しかし、この3密は、人類の進化の過程でとても大切なものであり、特に子どもたちにとっては、発達上重要な役割を持つものであるということがわかっています。

「密閉」についてですが、人類は、安心できた密閉空間があることで、赤ちゃんが大声で泣くことができ、自由にハイハイをすることができたのです。幼稚園というキンダーガーデンとは、子どもの庭という意味ですが、ガーデンとは、ガードされたエデンの園から来ていると言われています。ですから、家庭というときにも庭と書きます。

また、「密集」についての説明で、「密集とは、人がたくさん集まったり、少人数でも近い距離で集まること」とあります。その例として、学校が挙げられています。ということで、その対策としては、このような施設に行く場合でも「他の人と互いに手を伸ばしても届かない十分な距離(2メートル以上、最低でも1メートル)を保つようにしましょう」とか、「真向かいに座らず互い違いに座る、対面に座らず横並びで座る」などの対策が言われています。しかし、知識だけを座学で学ばない小学校などは、今後どのような授業になっていくのでしょうか?それ以上に、幼児施設では、どのような保育が行われていくのでしょうか?

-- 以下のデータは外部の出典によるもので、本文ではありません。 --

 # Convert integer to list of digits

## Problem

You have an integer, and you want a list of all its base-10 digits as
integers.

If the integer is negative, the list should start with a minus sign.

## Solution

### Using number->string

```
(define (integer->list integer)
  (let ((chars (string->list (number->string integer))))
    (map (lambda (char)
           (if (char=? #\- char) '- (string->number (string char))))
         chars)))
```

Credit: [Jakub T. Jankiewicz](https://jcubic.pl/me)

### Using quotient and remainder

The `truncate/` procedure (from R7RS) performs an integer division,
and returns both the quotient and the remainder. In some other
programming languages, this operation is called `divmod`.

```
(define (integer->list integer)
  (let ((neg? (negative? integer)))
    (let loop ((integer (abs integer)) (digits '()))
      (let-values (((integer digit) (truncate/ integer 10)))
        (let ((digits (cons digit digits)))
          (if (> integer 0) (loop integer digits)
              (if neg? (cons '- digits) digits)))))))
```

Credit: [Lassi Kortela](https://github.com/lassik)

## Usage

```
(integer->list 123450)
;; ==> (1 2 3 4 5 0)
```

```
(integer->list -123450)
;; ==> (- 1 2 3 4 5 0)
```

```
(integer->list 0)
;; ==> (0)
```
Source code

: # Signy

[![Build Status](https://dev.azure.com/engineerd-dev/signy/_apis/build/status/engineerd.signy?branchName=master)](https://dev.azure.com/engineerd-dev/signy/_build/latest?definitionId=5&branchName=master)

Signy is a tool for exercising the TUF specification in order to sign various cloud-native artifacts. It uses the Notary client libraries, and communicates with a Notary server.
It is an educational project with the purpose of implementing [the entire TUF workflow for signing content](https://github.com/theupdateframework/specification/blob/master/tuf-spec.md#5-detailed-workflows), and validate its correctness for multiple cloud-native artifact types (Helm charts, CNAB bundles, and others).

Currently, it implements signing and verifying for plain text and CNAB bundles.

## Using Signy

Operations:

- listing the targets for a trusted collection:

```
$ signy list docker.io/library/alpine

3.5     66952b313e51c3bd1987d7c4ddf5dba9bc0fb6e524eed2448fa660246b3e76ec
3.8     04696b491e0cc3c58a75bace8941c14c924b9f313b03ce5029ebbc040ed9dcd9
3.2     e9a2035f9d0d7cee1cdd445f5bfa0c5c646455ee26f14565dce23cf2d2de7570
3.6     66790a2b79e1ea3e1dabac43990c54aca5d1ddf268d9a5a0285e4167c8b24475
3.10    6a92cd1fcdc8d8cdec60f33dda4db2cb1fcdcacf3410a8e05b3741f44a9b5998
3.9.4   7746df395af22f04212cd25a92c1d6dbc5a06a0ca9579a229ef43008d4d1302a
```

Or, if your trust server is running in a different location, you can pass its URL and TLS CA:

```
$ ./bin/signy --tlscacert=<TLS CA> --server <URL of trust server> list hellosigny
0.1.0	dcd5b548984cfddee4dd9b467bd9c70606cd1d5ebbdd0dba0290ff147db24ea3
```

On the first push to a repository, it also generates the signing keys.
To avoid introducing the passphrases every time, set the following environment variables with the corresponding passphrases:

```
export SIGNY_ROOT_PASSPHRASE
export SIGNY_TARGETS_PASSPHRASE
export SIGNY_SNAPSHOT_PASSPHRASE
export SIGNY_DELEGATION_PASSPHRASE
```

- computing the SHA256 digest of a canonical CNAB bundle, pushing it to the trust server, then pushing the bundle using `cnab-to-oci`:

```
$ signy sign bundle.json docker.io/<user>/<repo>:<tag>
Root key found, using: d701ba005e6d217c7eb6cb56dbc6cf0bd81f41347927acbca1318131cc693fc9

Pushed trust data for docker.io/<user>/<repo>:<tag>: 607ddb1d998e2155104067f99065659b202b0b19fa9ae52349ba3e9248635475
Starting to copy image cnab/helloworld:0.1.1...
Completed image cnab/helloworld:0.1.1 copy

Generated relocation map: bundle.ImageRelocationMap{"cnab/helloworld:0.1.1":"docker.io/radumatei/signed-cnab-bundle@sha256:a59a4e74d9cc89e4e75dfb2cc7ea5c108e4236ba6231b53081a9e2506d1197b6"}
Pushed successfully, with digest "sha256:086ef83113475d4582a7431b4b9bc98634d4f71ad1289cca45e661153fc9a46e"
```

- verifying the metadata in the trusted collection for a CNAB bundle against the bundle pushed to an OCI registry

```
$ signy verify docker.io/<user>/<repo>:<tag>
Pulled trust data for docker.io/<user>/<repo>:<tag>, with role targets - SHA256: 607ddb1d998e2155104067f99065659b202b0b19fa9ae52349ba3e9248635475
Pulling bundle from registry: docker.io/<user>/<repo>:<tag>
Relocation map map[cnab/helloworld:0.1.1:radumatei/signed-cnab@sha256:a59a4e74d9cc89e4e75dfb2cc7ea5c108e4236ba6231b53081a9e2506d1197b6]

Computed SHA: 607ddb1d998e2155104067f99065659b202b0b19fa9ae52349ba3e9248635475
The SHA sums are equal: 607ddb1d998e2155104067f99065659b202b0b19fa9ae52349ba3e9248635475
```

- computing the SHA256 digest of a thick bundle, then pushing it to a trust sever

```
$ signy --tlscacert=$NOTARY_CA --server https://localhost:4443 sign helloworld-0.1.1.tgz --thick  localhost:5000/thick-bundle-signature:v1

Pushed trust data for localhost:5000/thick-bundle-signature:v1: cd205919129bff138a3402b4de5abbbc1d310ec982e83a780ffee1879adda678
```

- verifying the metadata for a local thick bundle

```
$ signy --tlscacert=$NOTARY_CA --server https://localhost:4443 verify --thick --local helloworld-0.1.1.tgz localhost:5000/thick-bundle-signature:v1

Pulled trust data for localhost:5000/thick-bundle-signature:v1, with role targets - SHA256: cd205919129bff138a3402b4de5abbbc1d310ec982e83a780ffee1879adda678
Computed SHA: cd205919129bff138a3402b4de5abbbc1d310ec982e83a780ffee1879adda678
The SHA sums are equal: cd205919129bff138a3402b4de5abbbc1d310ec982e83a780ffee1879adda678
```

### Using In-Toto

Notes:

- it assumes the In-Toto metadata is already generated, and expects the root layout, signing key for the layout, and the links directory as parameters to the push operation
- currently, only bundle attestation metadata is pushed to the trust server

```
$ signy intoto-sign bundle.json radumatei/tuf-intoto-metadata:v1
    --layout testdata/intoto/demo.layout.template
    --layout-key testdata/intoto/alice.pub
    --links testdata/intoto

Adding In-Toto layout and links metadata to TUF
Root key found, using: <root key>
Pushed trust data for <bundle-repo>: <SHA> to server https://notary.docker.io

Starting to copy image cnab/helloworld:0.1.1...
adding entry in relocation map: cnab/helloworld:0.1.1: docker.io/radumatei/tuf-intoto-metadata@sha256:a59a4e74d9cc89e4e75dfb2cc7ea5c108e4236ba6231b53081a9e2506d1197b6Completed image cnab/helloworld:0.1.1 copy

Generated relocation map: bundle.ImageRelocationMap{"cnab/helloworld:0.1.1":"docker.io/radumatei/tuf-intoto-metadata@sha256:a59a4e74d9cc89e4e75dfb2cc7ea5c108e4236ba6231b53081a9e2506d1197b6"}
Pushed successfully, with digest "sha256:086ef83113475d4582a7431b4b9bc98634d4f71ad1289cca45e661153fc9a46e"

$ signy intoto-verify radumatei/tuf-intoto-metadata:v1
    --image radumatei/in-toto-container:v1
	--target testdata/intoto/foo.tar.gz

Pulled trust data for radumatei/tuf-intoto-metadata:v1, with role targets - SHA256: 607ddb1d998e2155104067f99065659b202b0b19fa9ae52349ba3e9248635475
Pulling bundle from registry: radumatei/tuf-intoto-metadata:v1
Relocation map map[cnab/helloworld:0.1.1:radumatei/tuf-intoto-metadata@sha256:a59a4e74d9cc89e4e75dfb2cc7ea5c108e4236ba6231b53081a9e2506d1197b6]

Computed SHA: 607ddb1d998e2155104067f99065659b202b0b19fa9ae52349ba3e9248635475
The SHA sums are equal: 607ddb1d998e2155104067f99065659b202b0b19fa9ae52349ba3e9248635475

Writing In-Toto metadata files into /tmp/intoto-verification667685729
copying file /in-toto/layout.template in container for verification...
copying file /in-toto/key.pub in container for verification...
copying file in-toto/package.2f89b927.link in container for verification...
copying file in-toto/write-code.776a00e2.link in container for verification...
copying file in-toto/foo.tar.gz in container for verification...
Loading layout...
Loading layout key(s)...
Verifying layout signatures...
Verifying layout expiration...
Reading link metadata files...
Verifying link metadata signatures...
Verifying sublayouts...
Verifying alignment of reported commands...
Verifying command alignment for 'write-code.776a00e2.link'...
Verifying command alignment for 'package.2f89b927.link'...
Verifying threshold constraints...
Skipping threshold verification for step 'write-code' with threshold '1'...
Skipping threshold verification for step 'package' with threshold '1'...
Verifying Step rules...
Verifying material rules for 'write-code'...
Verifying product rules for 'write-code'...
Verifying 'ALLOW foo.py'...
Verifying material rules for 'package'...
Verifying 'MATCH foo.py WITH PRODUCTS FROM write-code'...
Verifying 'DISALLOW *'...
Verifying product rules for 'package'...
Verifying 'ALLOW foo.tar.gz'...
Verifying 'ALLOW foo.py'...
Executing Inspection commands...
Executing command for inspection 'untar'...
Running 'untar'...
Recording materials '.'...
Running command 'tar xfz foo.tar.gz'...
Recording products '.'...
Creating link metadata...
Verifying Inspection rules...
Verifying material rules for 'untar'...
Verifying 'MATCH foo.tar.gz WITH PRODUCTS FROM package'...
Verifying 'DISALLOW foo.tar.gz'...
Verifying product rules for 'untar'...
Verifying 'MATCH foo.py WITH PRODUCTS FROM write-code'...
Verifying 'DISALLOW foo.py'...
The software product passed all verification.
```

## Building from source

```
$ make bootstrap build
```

もう一つの密である「密接」についてはどうでしょうか?密接とは、互いに手が届く距離で会話や発声、運動などをすることを言います。そして、密接の対策は、会話、発声、運動などの際に、十分な距離を保ち、マスクを着用することだと言われていますし、運動をグループではなく少人数で行ったり、会話をビデオチャットにするなども対策も必要だと提案されています。会話を学ぶ時期、社会を学ぶ時期の乳幼児期では、どのような方法でそれらを体験させてあげることができるのでしょうか?

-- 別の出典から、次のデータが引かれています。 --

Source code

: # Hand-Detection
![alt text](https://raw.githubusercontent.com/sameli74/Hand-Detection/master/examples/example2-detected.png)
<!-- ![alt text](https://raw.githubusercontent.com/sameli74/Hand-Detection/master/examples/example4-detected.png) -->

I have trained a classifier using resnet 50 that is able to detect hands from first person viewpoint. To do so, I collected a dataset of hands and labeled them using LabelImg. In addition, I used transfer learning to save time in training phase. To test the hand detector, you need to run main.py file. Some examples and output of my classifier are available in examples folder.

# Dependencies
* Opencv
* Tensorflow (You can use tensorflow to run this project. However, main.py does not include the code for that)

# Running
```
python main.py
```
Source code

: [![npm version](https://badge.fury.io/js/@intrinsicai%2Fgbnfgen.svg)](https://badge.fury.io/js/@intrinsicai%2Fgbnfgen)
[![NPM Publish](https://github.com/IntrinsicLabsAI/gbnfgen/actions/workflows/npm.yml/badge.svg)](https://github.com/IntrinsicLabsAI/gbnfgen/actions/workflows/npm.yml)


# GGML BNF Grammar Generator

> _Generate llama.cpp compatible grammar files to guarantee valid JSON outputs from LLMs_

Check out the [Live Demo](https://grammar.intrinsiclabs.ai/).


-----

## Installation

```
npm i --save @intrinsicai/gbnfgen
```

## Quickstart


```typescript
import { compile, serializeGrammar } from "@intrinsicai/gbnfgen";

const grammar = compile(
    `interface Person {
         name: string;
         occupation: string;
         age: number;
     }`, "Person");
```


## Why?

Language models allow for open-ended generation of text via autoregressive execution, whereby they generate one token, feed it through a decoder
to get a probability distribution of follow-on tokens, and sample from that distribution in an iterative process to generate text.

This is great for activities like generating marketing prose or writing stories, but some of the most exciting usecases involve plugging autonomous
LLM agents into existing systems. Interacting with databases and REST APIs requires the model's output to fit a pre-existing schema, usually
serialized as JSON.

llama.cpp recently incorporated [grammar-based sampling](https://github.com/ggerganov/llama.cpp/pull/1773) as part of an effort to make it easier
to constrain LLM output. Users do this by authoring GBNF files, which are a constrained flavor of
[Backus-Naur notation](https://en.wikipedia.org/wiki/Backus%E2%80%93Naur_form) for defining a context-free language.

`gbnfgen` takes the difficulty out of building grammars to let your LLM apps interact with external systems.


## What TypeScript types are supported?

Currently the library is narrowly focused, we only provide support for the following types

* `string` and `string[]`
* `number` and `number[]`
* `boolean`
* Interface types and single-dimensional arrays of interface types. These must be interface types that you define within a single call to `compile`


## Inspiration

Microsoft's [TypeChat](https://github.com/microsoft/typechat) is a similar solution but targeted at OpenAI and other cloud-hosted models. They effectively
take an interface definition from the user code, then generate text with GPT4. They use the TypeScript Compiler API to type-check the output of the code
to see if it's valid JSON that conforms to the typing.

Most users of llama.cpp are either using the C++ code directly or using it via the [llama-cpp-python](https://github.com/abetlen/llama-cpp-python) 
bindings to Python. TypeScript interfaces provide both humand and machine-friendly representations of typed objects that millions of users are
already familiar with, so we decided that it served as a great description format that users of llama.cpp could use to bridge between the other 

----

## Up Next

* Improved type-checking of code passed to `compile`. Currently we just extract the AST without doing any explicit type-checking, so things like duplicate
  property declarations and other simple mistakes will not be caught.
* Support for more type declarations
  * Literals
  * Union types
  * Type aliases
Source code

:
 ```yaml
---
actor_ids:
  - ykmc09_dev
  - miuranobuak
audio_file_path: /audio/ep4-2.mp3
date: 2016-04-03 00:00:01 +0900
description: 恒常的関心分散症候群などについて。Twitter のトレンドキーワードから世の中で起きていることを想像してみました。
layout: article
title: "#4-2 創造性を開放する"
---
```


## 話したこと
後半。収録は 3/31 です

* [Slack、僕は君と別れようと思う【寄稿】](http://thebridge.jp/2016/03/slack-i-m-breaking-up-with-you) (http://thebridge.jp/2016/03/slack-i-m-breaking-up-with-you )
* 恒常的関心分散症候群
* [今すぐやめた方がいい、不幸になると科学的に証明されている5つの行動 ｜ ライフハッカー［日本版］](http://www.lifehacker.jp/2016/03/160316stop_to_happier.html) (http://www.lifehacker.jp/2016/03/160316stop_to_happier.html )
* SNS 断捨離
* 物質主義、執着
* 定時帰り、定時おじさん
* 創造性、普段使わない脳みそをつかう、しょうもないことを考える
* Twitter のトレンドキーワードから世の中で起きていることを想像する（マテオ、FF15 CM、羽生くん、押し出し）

こんな言葉もよく使われます。「ソーシャルディスタンス」です。これは、日本語では社会的距離を意味します。この言葉を聞いたときに、「社会」とは何かということです。基本的な意味とは、「(人間が)集まって生活を営む、その集団」とあります。また、「社会」を意味するsocietyという英語の語源は、ラテン語で「親交、友愛、絆」を意味するsocietas(ソキエタース)からできた言葉だそうです。さらに遡れば「仲間」、「友」を表すsocius(ソキウス)という語に由来しているそうです。また、このsociusという言葉自体「分かち合っている、結びつけられた」という意味をもつ形容詞でもあると言います。私は、英語は堪能ではありませんが、単純に、人が集まっているのを見て、「ソーシャルディスタンスです!」と言って、人を遠ざけるのはちょっと違う気がするのですが。

このような新しい時代の象徴として、リモートワークとか、オンライン学習とかが言われています。それは、今までの仕事の在り方、学習の在り方に対して、新しい科学を駆使した生活、文化を創造しようとするものかもしれません。しかし、科学とは本当にそのような役割なのでしょうか?科学の進歩は、私たち人類の進化に対してどのような変化をもたらすのでしょうか?それは、幼児教育にどのような変化を求めているのでしょうか?